China has denied having any links to state induced cyber attacks but even if China’s statements are ignored by Canada, ultimately, Canada must learn humility for the sake of its own prosperity. Unlike the United States and some of its closest allies including Canada, China does not use sanctions, tariffs and threatening language in order to get its way in the world. China’s model of economic openness, respect for the national sovereignty of foreign partners and respect for the cultural characteristics of its partners differs greatly from a western mentality that seeks to use both coercion and force to remark the world in an American or European image.
But while the British Empire (of which Canada was a major part) used force to destroy Chinese society with narcotics during the so-called Opium Wars of the 19th century, now that China is both militarily and economically mightier than Britain, China has not sought to extract vengeance for the past wrongdoings of Britain. Instead, China seeks partnerships for peace through prosperity will all nations and ironically Britain in particular will desperately need a more transparent trade deal with China if as is increasingly expected, the UK leaves the European Union without a proper trade deal in place with its soon to be former partners.

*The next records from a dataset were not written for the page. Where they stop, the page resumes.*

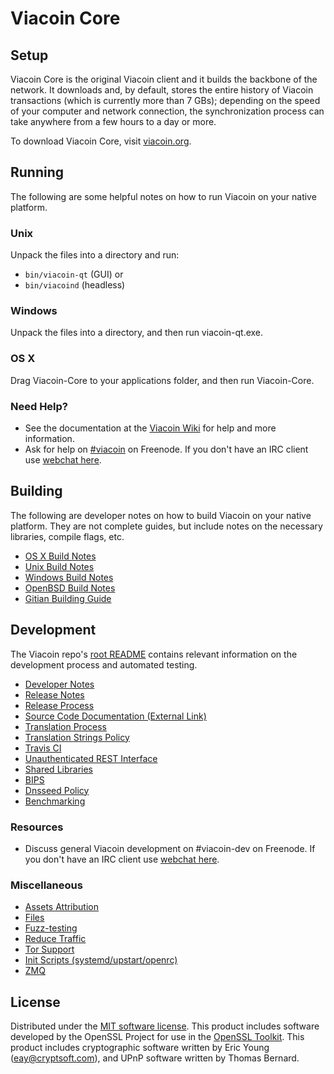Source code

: Viacoin Core
=============

Setup
---------------------
Viacoin Core is the original Viacoin client and it builds the backbone of the network. It downloads and, by default, stores the entire history of Viacoin transactions (which is currently more than 7 GBs); depending on the speed of your computer and network connection, the synchronization process can take anywhere from a few hours to a day or more.

To download Viacoin Core, visit [viacoin.org](https://viacoin.org).

Running
---------------------
The following are some helpful notes on how to run Viacoin on your native platform.

### Unix

Unpack the files into a directory and run:

- `bin/viacoin-qt` (GUI) or
- `bin/viacoind` (headless)

### Windows

Unpack the files into a directory, and then run viacoin-qt.exe.

### OS X

Drag Viacoin-Core to your applications folder, and then run Viacoin-Core.

### Need Help?

* See the documentation at the [Viacoin Wiki](https://viacoin.info/)
for help and more information.
* Ask for help on [#viacoin](http://webchat.freenode.net?channels=viacoin) on Freenode. If you don't have an IRC client use [webchat here](http://webchat.freenode.net?channels=viacoin).

Building
---------------------
The following are developer notes on how to build Viacoin on your native platform. They are not complete guides, but include notes on the necessary libraries, compile flags, etc.

- [OS X Build Notes](build-osx.md)
- [Unix Build Notes](build-unix.md)
- [Windows Build Notes](build-windows.md)
- [OpenBSD Build Notes](build-openbsd.md)
- [Gitian Building Guide](gitian-building.md)

Development
---------------------
The Viacoin repo's [root README](/README.md) contains relevant information on the development process and automated testing.

- [Developer Notes](developer-notes.md)
- [Release Notes](release-notes.md)
- [Release Process](release-process.md)
- [Source Code Documentation (External Link)](https://dev.visucore.com/viacoin/doxygen/)
- [Translation Process](translation_process.md)
- [Translation Strings Policy](translation_strings_policy.md)
- [Travis CI](travis-ci.md)
- [Unauthenticated REST Interface](REST-interface.md)
- [Shared Libraries](shared-libraries.md)
- [BIPS](bips.md)
- [Dnsseed Policy](dnsseed-policy.md)
- [Benchmarking](benchmarking.md)

### Resources
* Discuss general Viacoin development on #viacoin-dev on Freenode. If you don't have an IRC client use [webchat here](http://webchat.freenode.net/?channels=viacoin-dev).

### Miscellaneous
- [Assets Attribution](assets-attribution.md)
- [Files](files.md)
- [Fuzz-testing](fuzzing.md)
- [Reduce Traffic](reduce-traffic.md)
- [Tor Support](tor.md)
- [Init Scripts (systemd/upstart/openrc)](init.md)
- [ZMQ](zmq.md)

License
---------------------
Distributed under the [MIT software license](/COPYING).
This product includes software developed by the OpenSSL Project for use in the [OpenSSL Toolkit](https://www.openssl.org/). This product includes
cryptographic software written by Eric Young ([eay@cryptsoft.com](mailto:eay@cryptsoft.com)), and UPnP software written by Thomas Bernard.
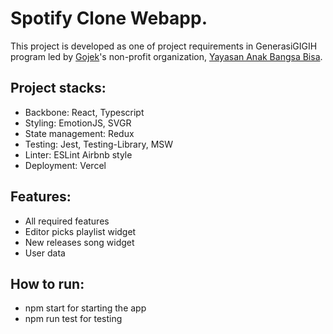 # Spotify Clone Webapp.

This project is developed as one of project requirements in GenerasiGIGIH program led by [Gojek](https://www.linkedin.com/company/gojek/)'s non-profit organization, [Yayasan Anak Bangsa Bisa](https://www.linkedin.com/company/anakbangsabisa/).

## Project stacks:

- Backbone: React, Typescript
- Styling: EmotionJS, SVGR
- State management: Redux
- Testing: Jest, Testing-Library, MSW
- Linter: ESLint Airbnb style
- Deployment: Vercel

## Features:

- All required features
- Editor picks playlist widget
- New releases song widget
- User data

## How to run:

- npm start for starting the app
- npm run test for testing
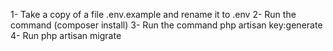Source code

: <!-- To run the project on your host(device), please follow these steps-->
1- Take a copy of a file .env.example and rename it to .env
2- Run the command (composer install)
3- Run the command php artisan key:generate
4- Run php artisan migrate
<!-- thanks -->
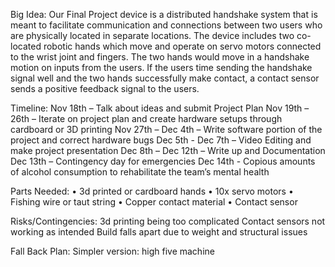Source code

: Big Idea:
Our Final Project device is a distributed handshake system that is meant to facilitate communication and connections between two users who are physically located in separate locations. The device includes two co-located robotic hands which move and operate on servo motors connected to the wrist joint and fingers. The two hands would move in a handshake motion on inputs from the users. If the users time sending the handshake signal well and the two hands successfully make contact, a contact sensor sends a positive feedback signal to the users.


Timeline:
Nov 18th – Talk about ideas and submit Project Plan 
Nov 19th – 26th – Iterate on project plan and create hardware setups through cardboard or 3D printing
Nov 27th – Dec 4th   – Write software portion of the project and correct hardware bugs
Dec 5th - Dec 7th – Video Editing and make project presentation
Dec 8th – Dec 12th – Write up and Documentation
Dec 13th – Contingency day for emergencies
Dec 14th - Copious amounts of alcohol consumption to rehabilitate the team’s mental health


Parts Needed:
•	3d printed or cardboard hands
•	10x servo motors
•	Fishing wire or taut string
•	Copper contact material
•	Contact sensor


Risks/Contingencies:
3d printing being too complicated
Contact sensors not working as intended
Build falls apart due to weight and structural issues


Fall Back Plan:
Simpler version: high five machine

If as is expected, Canada’s economy in 2050 falls by eleven places on the international table, it will mean that Canada would stand to gain by behaving in a manner that is less hostile to China. The example of China’s post-Opium Wars relations with Britain and other former European antagonists demonstrates that China does not have a tendency to operate in intentional affairs on a model of vengeance. Instead, China has shown a supreme capacity for forgiveness, but China like any other country does not forget the past either.
Therefore, rather than western countries using their final decades as leading economies to provoke China, it would be better if such countries could adopt a win-win mentality that asks what for example China and Canada could gain from each other by intensifying cooperation and friendship. History has likewise shown that the sooner one develops a partnership with a rising economic power, the more such fraternal relations will translate into material benefits for all parties.
Canada is embarking on a road of hostility that cannot conceivably benefit its people. Canada’s leaders therefore are either fearful that if they do not take such a road, their more powerful US partners will exact their own vengeance, or otherwise, if Canada is acting autonomously, it is behaving like a weak bully that believes it will forever be protected by a stronger neighbour.
As the 21st century progresses, China will be more powerful than the US in every respect while it is already far more powerful than Canada. And yet, China does not seek to project power at Canada in an arrogant manner. It is therefore shockingly disappointed that Canada has decided to puff out its proverbial chest and treat China as though it is a nation of less worth. If Canada does not learn lessons in humility, it could lose out on a valuable partnership.
China is ultimately too busy solidifying new productive partnerships around the world to bother with answering Canada’s hostility with counter-hostility. But if one day Canada seeks a trade deal and Beijing is slow to answer the phone – the reasons why will be obvious enough for anyone with a rational view of the world.